[BRIEF]
Give back each line of the data exactly as it reads, minus the pictures.

[RECORD EXTRACTS]

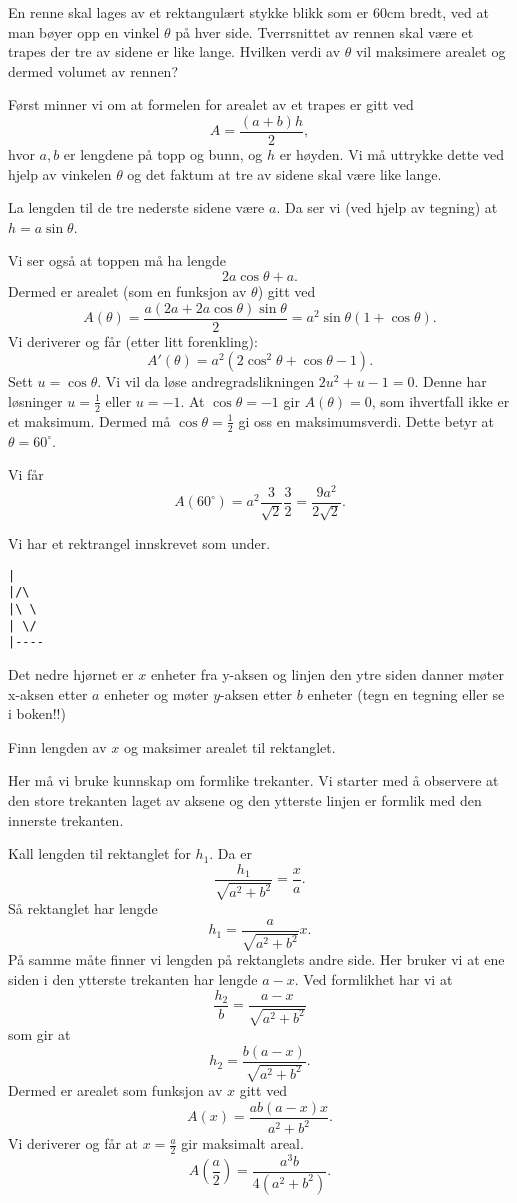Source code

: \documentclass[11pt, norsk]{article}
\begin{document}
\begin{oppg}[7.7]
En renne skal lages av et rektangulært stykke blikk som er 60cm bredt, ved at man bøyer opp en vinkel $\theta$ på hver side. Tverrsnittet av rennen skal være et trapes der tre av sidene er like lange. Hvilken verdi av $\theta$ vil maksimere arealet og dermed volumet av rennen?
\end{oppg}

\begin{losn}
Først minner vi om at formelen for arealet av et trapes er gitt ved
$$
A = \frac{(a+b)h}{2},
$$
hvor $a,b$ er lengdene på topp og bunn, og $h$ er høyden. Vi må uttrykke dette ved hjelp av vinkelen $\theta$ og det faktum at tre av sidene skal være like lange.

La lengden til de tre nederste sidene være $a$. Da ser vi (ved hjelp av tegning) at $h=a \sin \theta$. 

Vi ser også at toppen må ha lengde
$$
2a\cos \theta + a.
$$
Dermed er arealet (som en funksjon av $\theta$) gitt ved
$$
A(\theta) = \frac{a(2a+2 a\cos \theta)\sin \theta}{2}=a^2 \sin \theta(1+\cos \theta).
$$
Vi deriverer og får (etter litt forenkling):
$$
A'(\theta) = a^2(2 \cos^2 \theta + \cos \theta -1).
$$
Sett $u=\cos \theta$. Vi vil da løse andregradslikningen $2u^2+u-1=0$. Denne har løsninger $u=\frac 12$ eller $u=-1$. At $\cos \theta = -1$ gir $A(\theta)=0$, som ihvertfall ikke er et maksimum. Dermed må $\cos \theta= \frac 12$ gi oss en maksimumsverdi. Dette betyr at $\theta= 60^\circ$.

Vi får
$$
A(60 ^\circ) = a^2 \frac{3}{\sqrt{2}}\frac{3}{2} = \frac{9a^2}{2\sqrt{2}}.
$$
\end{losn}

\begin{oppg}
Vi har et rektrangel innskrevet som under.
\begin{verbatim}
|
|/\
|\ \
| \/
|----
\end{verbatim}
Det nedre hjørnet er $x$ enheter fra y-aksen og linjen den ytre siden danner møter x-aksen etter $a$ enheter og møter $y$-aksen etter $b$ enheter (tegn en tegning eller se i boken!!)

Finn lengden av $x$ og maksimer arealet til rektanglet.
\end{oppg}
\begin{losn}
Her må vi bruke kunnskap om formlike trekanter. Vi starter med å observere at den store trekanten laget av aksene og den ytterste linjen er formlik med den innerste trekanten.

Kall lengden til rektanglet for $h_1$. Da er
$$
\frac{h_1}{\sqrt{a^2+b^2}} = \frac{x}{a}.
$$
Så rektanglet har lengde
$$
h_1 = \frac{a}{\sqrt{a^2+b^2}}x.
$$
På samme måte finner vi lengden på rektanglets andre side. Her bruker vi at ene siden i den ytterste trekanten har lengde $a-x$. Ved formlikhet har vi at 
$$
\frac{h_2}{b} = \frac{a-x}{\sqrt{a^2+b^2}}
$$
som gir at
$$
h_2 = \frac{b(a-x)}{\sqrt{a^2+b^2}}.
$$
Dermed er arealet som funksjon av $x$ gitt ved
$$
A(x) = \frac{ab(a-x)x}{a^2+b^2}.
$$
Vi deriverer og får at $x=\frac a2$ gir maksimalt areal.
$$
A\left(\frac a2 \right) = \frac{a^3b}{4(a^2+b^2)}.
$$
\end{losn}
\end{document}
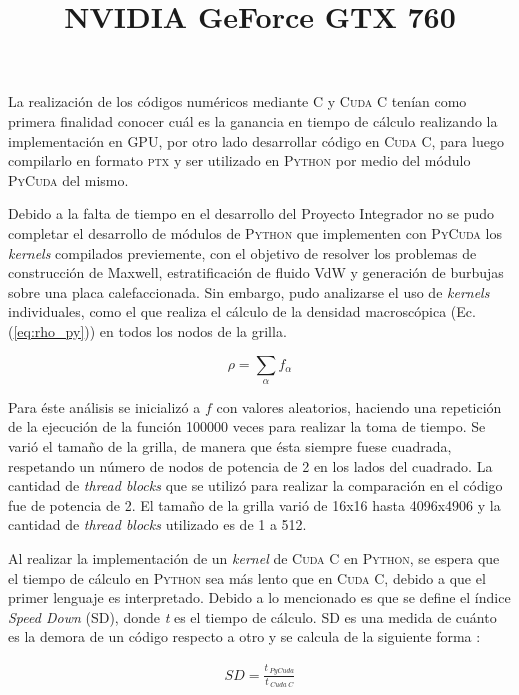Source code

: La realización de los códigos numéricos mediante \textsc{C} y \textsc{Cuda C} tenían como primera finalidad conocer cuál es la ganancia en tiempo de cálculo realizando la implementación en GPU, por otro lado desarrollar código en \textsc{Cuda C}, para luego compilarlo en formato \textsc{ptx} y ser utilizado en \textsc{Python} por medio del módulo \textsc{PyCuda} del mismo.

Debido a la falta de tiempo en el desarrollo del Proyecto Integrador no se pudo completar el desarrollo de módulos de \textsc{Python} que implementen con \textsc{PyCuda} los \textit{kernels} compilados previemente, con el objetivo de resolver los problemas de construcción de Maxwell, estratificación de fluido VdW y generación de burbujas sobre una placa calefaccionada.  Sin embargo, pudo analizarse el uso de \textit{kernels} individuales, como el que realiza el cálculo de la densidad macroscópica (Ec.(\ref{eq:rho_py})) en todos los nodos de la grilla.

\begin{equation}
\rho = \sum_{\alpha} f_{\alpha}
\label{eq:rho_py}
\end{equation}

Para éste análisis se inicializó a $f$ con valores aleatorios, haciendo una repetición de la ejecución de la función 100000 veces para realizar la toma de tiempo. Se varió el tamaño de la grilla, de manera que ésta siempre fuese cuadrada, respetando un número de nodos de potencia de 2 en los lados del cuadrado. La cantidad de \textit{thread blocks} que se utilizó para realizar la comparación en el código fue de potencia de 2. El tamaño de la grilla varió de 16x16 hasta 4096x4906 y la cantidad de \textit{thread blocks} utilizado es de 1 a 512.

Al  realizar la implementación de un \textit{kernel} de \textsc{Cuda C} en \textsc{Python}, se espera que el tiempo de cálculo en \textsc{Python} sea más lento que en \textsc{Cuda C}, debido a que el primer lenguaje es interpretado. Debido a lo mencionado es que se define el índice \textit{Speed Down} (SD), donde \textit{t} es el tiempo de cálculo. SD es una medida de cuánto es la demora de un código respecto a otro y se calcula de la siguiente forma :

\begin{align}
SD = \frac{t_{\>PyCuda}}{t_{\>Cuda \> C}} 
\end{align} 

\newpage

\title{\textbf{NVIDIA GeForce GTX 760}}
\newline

[OUTPUT OF THE TASK]
Source code

: \documentclass[11pt, norsk]{article}
\begin{document}
\begin{oppg}[7.7]
En renne skal lages av et rektangulært stykke blikk som er 60cm bredt, ved at man bøyer opp en vinkel $\theta$ på hver side. Tverrsnittet av rennen skal være et trapes der tre av sidene er like lange. Hvilken verdi av $\theta$ vil maksimere arealet og dermed volumet av rennen?
\end{oppg}

\begin{losn}
Først minner vi om at formelen for arealet av et trapes er gitt ved
$$
A = \frac{(a+b)h}{2},
$$
hvor $a,b$ er lengdene på topp og bunn, og $h$ er høyden. Vi må uttrykke dette ved hjelp av vinkelen $\theta$ og det faktum at tre av sidene skal være like lange.

La lengden til de tre nederste sidene være $a$. Da ser vi (ved hjelp av tegning) at $h=a \sin \theta$. 

Vi ser også at toppen må ha lengde
$$
2a\cos \theta + a.
$$
Dermed er arealet (som en funksjon av $\theta$) gitt ved
$$
A(\theta) = \frac{a(2a+2 a\cos \theta)\sin \theta}{2}=a^2 \sin \theta(1+\cos \theta).
$$
Vi deriverer og får (etter litt forenkling):
$$
A'(\theta) = a^2(2 \cos^2 \theta + \cos \theta -1).
$$
Sett $u=\cos \theta$. Vi vil da løse andregradslikningen $2u^2+u-1=0$. Denne har løsninger $u=\frac 12$ eller $u=-1$. At $\cos \theta = -1$ gir $A(\theta)=0$, som ihvertfall ikke er et maksimum. Dermed må $\cos \theta= \frac 12$ gi oss en maksimumsverdi. Dette betyr at $\theta= 60^\circ$.

Vi får
$$
A(60 ^\circ) = a^2 \frac{3}{\sqrt{2}}\frac{3}{2} = \frac{9a^2}{2\sqrt{2}}.
$$
\end{losn}

\begin{oppg}
Vi har et rektrangel innskrevet som under.
\begin{verbatim}
|
|/\
|\ \
| \/
|----
\end{verbatim}
Det nedre hjørnet er $x$ enheter fra y-aksen og linjen den ytre siden danner møter x-aksen etter $a$ enheter og møter $y$-aksen etter $b$ enheter (tegn en tegning eller se i boken!!)

Finn lengden av $x$ og maksimer arealet til rektanglet.
\end{oppg}
\begin{losn}
Her må vi bruke kunnskap om formlike trekanter. Vi starter med å observere at den store trekanten laget av aksene og den ytterste linjen er formlik med den innerste trekanten.

Kall lengden til rektanglet for $h_1$. Da er
$$
\frac{h_1}{\sqrt{a^2+b^2}} = \frac{x}{a}.
$$
Så rektanglet har lengde
$$
h_1 = \frac{a}{\sqrt{a^2+b^2}}x.
$$
På samme måte finner vi lengden på rektanglets andre side. Her bruker vi at ene siden i den ytterste trekanten har lengde $a-x$. Ved formlikhet har vi at 
$$
\frac{h_2}{b} = \frac{a-x}{\sqrt{a^2+b^2}}
$$
som gir at
$$
h_2 = \frac{b(a-x)}{\sqrt{a^2+b^2}}.
$$
Dermed er arealet som funksjon av $x$ gitt ved
$$
A(x) = \frac{ab(a-x)x}{a^2+b^2}.
$$
Vi deriverer og får at $x=\frac a2$ gir maksimalt areal.
$$
A\left(\frac a2 \right) = \frac{a^3b}{4(a^2+b^2)}.
$$
\end{losn}
\end{document}
Source code

: La realización de los códigos numéricos mediante \textsc{C} y \textsc{Cuda C} tenían como primera finalidad conocer cuál es la ganancia en tiempo de cálculo realizando la implementación en GPU, por otro lado desarrollar código en \textsc{Cuda C}, para luego compilarlo en formato \textsc{ptx} y ser utilizado en \textsc{Python} por medio del módulo \textsc{PyCuda} del mismo.

Debido a la falta de tiempo en el desarrollo del Proyecto Integrador no se pudo completar el desarrollo de módulos de \textsc{Python} que implementen con \textsc{PyCuda} los \textit{kernels} compilados previemente, con el objetivo de resolver los problemas de construcción de Maxwell, estratificación de fluido VdW y generación de burbujas sobre una placa calefaccionada.  Sin embargo, pudo analizarse el uso de \textit{kernels} individuales, como el que realiza el cálculo de la densidad macroscópica (Ec.(\ref{eq:rho_py})) en todos los nodos de la grilla.

\begin{equation}
\rho = \sum_{\alpha} f_{\alpha}
\label{eq:rho_py}
\end{equation}

Para éste análisis se inicializó a $f$ con valores aleatorios, haciendo una repetición de la ejecución de la función 100000 veces para realizar la toma de tiempo. Se varió el tamaño de la grilla, de manera que ésta siempre fuese cuadrada, respetando un número de nodos de potencia de 2 en los lados del cuadrado. La cantidad de \textit{thread blocks} que se utilizó para realizar la comparación en el código fue de potencia de 2. El tamaño de la grilla varió de 16x16 hasta 4096x4906 y la cantidad de \textit{thread blocks} utilizado es de 1 a 512.

Al  realizar la implementación de un \textit{kernel} de \textsc{Cuda C} en \textsc{Python}, se espera que el tiempo de cálculo en \textsc{Python} sea más lento que en \textsc{Cuda C}, debido a que el primer lenguaje es interpretado. Debido a lo mencionado es que se define el índice \textit{Speed Down} (SD), donde \textit{t} es el tiempo de cálculo. SD es una medida de cuánto es la demora de un código respecto a otro y se calcula de la siguiente forma :

\begin{align}
SD = \frac{t_{\>PyCuda}}{t_{\>Cuda \> C}} 
\end{align} 

\newpage

\title{\textbf{NVIDIA GeForce GTX 760}}
\newline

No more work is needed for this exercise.